(DATA FOR THE TASK begins)

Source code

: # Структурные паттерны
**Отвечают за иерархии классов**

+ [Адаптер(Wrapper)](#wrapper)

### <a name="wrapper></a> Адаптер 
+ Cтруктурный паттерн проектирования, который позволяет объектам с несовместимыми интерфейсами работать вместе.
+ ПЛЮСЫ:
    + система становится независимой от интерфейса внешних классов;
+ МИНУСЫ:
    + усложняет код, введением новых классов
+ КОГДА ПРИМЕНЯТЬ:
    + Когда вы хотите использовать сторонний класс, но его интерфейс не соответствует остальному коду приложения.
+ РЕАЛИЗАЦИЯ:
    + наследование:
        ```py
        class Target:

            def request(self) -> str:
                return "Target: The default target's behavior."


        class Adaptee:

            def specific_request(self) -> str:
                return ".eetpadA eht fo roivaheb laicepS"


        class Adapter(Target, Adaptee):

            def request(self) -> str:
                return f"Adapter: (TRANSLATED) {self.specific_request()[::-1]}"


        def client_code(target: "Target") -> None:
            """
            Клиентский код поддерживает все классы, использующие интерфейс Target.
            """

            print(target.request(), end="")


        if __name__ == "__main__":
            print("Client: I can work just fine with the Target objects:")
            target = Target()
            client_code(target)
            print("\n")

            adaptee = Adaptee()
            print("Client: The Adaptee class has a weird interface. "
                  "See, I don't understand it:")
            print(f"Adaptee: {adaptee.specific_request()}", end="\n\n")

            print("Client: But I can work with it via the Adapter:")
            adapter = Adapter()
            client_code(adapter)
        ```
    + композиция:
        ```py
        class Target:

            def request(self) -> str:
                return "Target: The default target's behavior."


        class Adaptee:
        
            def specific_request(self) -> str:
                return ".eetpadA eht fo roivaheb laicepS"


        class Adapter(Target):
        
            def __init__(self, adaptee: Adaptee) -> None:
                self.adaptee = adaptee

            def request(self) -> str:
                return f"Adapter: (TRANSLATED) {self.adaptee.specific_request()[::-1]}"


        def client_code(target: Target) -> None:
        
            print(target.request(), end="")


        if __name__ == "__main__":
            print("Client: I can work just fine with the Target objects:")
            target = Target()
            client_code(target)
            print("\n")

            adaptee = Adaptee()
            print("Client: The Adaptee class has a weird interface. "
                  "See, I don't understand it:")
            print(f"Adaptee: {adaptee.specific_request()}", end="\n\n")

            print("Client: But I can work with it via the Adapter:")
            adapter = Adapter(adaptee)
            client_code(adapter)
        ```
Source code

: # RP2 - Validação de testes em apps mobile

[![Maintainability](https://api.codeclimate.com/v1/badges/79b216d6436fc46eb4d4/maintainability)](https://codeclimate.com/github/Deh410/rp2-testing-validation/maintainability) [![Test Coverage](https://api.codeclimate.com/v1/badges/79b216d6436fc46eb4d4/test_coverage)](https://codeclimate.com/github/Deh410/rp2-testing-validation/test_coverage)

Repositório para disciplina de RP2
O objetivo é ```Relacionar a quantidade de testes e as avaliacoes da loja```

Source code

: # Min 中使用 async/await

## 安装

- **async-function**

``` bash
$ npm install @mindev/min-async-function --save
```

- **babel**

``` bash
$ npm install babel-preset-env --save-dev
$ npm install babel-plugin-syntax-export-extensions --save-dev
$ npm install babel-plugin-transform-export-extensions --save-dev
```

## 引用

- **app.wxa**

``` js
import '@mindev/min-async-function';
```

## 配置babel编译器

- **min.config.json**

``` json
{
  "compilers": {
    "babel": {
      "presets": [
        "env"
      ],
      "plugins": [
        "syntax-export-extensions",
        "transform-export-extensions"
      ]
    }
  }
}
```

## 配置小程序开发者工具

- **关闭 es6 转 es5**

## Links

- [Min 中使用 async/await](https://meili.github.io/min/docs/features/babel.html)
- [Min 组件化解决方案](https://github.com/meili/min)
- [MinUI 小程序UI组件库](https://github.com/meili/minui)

(DATA FOR THE TASK ends)

[EXERCISE] Only the lines from the one with "- **关闭 es6 转 es5**" to the end of the entries above belong in your answer. Retype them exactly.

[EXERCISE RESULT]
- **关闭 es6 转 es5**

## Links

- [Min 中使用 async/await](https://meili.github.io/min/docs/features/babel.html)
- [Min 组件化解决方案](https://github.com/meili/min)
- [MinUI 小程序UI组件库](https://github.com/meili/minui)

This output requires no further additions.